**Activity**
Could you find each line of the data below that contains the word "about" and copy those lines?
========================================================================
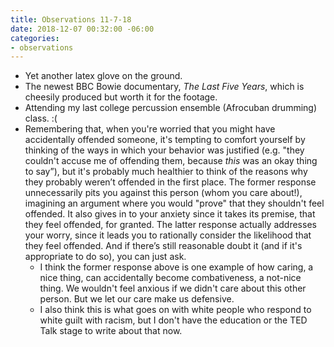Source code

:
 ```yaml
---
title: Observations 11-7-18
date: 2018-12-07 00:32:00 -06:00
categories:
- observations
---
```


- Yet another latex glove on the ground.
- The newest BBC Bowie documentary, *The Last Five Years*, which is cheesily produced but worth it for the footage.
- Attending my last college percussion ensemble (Afrocuban drumming) class. :(
- Remembering that, when you're worried that you might have accidentally offended someone, it's tempting to comfort yourself by thinking of the ways in which your behavior was justified (e.g. "they couldn't accuse me of offending them, because *this* was an okay thing to say”), but it's probably much healthier to think of the reasons why they probably weren’t offended in the first place. The former response unnecessarily pits you against this person (whom you care about!), imagining an argument where you would "prove" that they shouldn't feel offended. It also gives in to your anxiety since it takes its premise, that they feel offended, for granted. The latter response actually addresses your worry, since it leads you to rationally consider the likelihood that they feel offended. And if there’s still reasonable doubt it (and if it's appropriate to do so), you can just ask.
	- I think the former response above is one example of how caring, a nice thing, can accidentally become combativeness, a not-nice thing. We wouldn't feel anxious if we didn't care about this other person. But we let our care make us defensive.
	- I also think this is what goes on with white people who respond to white guilt with racism, but I don't have the education or the TED Talk stage to write about that now.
========================================================================
**The completed task**
- Remembering that, when you're worried that you might have accidentally offended someone, it's tempting to comfort yourself by thinking of the ways in which your behavior was justified (e.g. "they couldn't accuse me of offending them, because *this* was an okay thing to say”), but it's probably much healthier to think of the reasons why they probably weren’t offended in the first place. The former response unnecessarily pits you against this person (whom you care about!), imagining an argument where you would "prove" that they shouldn't feel offended. It also gives in to your anxiety since it takes its premise, that they feel offended, for granted. The latter response actually addresses your worry, since it leads you to rationally consider the likelihood that they feel offended. And if there’s still reasonable doubt it (and if it's appropriate to do so), you can just ask.
	- I think the former response above is one example of how caring, a nice thing, can accidentally become combativeness, a not-nice thing. We wouldn't feel anxious if we didn't care about this other person. But we let our care make us defensive.
	- I also think this is what goes on with white people who respond to white guilt with racism, but I don't have the education or the TED Talk stage to write about that now.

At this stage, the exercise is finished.